What to know as Salem schools consider weapons detectors for middle, high schools

A few Salem schools could test weapons detection systems as early as this spring if district leaders decide to begin scanning middle and high school students.

But a rollout to all secondary schools in the Salem-Keizer School District wouldn’t begin until next school year — and Superintendent Andrea Castañeda said she’s still deciding whether and how to move forward with a system.

The current effort to install detectors comes after a March 7 shooting in Bush’s Pasture Park, where a South Salem sophomore is charged with killing a classmate and wounding two other teens. The accused shooter and victim both attended school that morning.
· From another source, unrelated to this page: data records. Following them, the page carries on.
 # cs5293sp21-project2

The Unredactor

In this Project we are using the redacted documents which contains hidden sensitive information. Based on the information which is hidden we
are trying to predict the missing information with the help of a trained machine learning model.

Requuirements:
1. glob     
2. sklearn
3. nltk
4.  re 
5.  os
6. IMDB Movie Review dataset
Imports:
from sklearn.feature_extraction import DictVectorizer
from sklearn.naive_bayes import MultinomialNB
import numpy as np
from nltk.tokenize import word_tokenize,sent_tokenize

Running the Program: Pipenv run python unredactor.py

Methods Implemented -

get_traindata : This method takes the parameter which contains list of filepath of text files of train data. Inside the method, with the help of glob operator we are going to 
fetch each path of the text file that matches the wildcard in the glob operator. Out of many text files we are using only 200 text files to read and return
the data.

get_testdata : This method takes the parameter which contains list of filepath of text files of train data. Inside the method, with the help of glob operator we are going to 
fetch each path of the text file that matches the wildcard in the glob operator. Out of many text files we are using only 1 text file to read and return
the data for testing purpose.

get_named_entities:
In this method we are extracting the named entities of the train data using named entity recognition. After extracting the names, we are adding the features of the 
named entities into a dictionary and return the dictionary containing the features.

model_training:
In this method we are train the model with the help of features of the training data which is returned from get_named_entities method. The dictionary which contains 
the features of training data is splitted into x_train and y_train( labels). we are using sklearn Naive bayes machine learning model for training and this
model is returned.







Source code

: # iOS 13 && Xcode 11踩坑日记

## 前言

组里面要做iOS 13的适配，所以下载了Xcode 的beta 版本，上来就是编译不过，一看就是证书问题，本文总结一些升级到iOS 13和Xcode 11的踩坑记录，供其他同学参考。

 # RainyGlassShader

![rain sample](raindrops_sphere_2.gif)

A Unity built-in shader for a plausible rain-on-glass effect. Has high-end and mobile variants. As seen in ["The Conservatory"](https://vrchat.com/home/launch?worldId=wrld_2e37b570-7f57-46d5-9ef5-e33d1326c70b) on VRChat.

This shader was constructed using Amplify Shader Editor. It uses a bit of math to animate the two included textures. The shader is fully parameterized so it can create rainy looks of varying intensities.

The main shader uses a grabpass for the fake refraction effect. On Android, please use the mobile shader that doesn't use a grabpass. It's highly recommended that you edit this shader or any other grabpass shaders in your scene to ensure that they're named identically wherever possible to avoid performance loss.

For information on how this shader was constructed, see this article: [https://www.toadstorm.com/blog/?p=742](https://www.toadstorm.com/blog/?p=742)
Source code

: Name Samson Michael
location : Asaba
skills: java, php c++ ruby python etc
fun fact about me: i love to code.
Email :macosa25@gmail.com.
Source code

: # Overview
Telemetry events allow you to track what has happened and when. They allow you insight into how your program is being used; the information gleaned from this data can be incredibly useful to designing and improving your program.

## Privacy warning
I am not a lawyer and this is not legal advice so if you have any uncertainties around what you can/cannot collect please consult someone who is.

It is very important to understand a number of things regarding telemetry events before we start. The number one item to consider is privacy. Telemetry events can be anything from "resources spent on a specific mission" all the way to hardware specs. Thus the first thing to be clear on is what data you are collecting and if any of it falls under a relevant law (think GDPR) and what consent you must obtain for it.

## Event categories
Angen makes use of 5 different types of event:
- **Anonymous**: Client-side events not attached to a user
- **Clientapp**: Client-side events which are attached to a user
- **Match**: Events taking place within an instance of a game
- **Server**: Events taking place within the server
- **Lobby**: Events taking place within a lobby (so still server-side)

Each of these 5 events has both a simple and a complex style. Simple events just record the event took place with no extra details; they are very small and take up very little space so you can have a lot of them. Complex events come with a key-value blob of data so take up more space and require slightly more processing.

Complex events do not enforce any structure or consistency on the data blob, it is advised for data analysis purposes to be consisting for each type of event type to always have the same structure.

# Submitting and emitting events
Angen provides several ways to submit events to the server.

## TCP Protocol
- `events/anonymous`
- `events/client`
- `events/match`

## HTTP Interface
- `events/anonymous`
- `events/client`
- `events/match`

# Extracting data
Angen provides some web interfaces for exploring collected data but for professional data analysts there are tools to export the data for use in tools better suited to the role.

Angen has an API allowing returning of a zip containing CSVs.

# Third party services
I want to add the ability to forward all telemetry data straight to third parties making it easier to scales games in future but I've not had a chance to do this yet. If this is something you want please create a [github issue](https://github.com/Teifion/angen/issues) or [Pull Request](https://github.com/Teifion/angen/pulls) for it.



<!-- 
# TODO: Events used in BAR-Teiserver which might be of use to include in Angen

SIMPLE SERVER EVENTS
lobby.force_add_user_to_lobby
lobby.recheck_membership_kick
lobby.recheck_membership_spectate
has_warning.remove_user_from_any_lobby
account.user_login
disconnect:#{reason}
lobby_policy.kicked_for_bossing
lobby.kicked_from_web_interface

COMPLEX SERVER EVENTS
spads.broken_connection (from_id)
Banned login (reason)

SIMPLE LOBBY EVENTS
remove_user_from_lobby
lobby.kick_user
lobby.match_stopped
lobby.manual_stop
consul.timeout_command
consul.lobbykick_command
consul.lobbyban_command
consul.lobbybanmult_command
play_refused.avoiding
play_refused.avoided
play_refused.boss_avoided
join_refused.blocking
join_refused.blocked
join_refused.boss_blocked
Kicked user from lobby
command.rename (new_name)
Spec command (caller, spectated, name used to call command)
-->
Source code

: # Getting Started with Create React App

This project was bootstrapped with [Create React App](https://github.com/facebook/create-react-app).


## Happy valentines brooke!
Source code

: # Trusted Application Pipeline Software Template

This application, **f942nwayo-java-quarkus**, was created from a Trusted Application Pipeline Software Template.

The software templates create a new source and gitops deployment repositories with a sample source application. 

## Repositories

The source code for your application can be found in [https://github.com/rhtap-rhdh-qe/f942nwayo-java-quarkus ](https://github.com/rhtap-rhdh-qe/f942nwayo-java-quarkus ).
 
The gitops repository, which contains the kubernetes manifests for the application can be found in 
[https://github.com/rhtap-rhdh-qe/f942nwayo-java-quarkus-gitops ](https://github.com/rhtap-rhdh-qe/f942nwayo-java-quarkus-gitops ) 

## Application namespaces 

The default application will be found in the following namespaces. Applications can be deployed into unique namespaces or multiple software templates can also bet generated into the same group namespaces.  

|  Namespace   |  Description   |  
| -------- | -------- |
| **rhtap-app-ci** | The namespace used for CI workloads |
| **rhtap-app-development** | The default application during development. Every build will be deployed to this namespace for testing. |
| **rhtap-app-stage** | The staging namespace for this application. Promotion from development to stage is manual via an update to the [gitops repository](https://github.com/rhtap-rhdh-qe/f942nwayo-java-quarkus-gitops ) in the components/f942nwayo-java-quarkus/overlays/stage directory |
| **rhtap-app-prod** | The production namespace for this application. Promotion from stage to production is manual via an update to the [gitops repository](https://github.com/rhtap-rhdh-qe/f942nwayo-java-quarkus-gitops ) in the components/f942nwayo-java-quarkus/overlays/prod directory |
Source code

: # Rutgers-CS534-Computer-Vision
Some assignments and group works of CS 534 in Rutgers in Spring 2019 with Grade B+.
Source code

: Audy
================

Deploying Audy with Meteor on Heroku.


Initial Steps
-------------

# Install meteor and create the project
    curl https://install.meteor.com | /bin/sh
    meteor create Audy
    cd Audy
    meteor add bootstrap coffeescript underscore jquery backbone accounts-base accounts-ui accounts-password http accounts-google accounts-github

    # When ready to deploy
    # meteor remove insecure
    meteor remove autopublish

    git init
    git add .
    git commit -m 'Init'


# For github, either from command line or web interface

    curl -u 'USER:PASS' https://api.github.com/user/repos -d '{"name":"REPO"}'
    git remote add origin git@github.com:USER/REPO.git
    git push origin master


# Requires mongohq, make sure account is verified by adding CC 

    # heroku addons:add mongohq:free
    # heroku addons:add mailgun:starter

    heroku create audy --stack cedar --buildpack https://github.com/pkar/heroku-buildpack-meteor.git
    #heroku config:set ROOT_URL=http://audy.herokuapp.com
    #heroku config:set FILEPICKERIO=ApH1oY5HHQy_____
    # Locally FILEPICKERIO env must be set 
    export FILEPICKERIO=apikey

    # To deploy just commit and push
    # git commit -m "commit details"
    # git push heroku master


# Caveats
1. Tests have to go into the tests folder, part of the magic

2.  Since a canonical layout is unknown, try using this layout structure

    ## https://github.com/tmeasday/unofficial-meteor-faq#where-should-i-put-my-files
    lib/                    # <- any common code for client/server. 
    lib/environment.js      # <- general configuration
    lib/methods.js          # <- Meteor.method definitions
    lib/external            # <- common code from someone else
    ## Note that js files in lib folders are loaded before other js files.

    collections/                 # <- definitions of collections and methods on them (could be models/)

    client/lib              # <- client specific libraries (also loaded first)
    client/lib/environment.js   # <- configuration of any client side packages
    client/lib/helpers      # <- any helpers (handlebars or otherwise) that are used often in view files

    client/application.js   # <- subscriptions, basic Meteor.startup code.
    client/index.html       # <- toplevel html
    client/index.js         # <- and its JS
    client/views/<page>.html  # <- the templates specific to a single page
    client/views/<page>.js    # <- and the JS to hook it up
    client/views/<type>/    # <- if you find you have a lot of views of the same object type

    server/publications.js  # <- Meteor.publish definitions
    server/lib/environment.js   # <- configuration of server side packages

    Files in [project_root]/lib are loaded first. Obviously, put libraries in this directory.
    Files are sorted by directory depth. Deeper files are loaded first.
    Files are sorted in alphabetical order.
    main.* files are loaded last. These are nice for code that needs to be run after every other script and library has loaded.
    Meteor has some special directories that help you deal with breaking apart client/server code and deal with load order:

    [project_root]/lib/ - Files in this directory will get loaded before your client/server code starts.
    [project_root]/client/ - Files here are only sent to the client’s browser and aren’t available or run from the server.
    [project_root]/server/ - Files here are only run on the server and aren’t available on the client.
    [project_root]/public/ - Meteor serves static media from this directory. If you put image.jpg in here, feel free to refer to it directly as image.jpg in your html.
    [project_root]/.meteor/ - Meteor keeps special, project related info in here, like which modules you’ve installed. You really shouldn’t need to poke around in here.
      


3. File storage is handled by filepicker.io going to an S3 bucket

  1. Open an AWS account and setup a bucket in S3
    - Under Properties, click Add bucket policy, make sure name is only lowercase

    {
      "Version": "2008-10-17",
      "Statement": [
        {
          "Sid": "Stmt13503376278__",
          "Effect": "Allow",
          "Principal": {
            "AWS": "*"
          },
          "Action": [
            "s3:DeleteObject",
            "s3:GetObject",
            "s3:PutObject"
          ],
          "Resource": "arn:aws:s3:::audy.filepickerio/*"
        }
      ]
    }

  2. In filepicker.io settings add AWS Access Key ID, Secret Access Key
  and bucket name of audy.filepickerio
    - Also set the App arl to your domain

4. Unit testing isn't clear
Castañeda said in a meeting the following week with South families that she’d been quietly discussing adding detectors to schools, and brought the conversation into public view earlier than she’d intended following the shooting.

Local schools have seen several incidents in recent years of students arrested with guns on campus, including at South Salem High School last spring, and Stephens Middle School in 2021.

Salem has also seen a rise in gun violence over the past five years, including a growing number of teens who are both perpetrators and victims of shootings.

Vendors demonstrate possible school weapons detectors

Families trickled in and out of the Stephens Middle School gym Friday afternoon for an open house to see two detection systems district leaders are considering buying. They talked to district security workers and vendors about how detectors would be used, and left written comments.

Public reactions to the proposal have been mixed, and the district hasn’t yet analyzed the comments given Friday.

Anitria Major listened at the event with her two children as a vendor for CEIA demonstrated how his company’s scanner would flag a potential weapon, with a red flash over the security gate.

Her son Wade, a Crossler Middle School student, and daughter Joclyn, a freshman at South, said they’d both heard classmates talk about bringing weapons to school.

All three said they thought detectors were a good idea given the prevalence of weapons in society, but said they’d want to make sure school staff are well trained so the process doesn’t lead to racial profiling or students being singled out. Joclyn, who is Black, said although South is a racially diverse school, she still sees racism on campus.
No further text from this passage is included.